▶ **Work required**
Check every line of the entries that follow, and copy the ones containing "thirds".

▶ **Material to process**
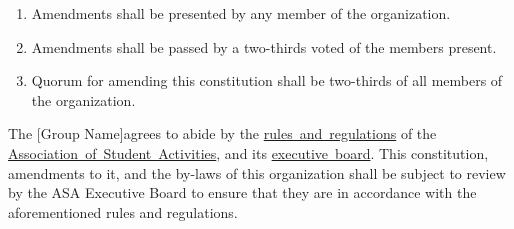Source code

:\documentclass{constitution}
\def\groupname{[Group Name]}
\begin{document}
\begin{enumerate}
    \item Amendments shall be presented by any member of the organization.

    \item Amendments shall be passed by a two-thirds voted of the members present.

    \item Quorum for amending this constitution shall be two-thirds of all members of the organization.
\end{enumerate}

The \groupname agrees to abide by the \href{https://asa.mit.edu/asa-policies}{rules~and~regulations} of the \href{https://asa.mit.edu/}{Association~of~Student~Activities}, and its \href{https://asa.mit.edu/about-asa/board-members}{executive~board}.
This constitution, amendments to it, and the by-laws of this organization shall be subject to review by the ASA Executive Board to ensure that they are in accordance with the aforementioned rules and regulations.
\end{document}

▶ **Completed task**
    \item Amendments shall be passed by a two-thirds voted of the members present.
    \item Quorum for amending this constitution shall be two-thirds of all members of the organization.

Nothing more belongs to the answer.